His morals, like his wit, are motley too;
He keeps from arrant knave with much ado.
But vanity and lying so prevail,
That one grain more of each would turn the scale;
He would be more a villain had he time,
But he's so wholly taken up with rhyme,
That he mistakes his talent; all his care
Is to be thought a poet fine and fair.
Small beer and gruel are his meat and drink,
The diet he prescribes himself to think;
Rhyme next his heart he takes at the morn peep,
Some love epistles at the hour of sleep;—
So, betwixt elegy and ode, we see
Strephon is in a course of poetry.
This is the man ordained to do thee good,
The pelican to feed thee with his blood;
Thy wit, thy poet, nay thy friend, for he
Is fit to be a friend to none but thee.
Make sure of him, and of his muse betimes,
For all his study is hung round with rhymes.

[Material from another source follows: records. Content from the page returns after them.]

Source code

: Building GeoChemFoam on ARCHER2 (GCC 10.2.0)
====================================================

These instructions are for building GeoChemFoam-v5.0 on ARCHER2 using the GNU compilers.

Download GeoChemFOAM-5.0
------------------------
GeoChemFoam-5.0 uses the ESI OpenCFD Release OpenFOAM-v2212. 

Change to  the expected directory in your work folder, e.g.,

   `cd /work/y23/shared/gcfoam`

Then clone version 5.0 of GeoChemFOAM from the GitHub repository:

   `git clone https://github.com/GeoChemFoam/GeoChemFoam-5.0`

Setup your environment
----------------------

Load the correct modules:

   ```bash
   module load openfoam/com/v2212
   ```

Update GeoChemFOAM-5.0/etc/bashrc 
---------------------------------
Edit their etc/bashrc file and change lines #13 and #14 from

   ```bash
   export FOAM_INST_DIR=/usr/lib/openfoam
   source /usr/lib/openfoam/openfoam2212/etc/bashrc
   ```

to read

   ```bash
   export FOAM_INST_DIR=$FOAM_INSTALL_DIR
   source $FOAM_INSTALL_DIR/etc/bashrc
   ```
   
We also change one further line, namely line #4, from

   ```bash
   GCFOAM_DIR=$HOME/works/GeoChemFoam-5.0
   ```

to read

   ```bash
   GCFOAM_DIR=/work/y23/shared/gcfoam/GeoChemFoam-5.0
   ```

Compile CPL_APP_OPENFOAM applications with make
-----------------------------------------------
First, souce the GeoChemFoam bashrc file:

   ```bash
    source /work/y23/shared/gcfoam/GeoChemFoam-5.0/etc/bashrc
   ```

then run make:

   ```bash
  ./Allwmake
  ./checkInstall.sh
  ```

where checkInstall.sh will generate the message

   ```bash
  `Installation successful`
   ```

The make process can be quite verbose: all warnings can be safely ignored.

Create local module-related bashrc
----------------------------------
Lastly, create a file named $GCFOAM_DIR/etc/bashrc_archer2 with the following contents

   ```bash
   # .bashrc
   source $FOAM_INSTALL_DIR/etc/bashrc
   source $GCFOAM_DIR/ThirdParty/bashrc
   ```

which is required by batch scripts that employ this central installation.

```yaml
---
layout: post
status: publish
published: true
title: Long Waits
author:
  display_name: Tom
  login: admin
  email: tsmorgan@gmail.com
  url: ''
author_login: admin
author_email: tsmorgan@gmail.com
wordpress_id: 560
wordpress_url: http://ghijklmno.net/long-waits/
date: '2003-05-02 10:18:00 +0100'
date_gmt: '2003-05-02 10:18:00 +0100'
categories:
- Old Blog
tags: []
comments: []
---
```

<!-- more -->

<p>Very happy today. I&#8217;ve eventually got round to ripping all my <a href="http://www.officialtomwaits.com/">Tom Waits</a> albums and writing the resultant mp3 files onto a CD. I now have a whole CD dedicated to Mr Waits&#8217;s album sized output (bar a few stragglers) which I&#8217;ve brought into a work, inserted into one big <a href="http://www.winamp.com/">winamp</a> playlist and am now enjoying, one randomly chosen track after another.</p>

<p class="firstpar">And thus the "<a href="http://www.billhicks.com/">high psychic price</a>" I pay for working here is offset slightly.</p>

Laugh at him, jostle him, yet still he writes,
In rhyme he challenges, in rhyme he fights.
Charged with the last, and basest infamy,
His business is to think what rhymes to lie;
Which found, in fury he retorts again.
Strephon's a very dragon at his pen;
His brother murdered, and his mother's whored,
His mistress lost, and yet his pen's his sword.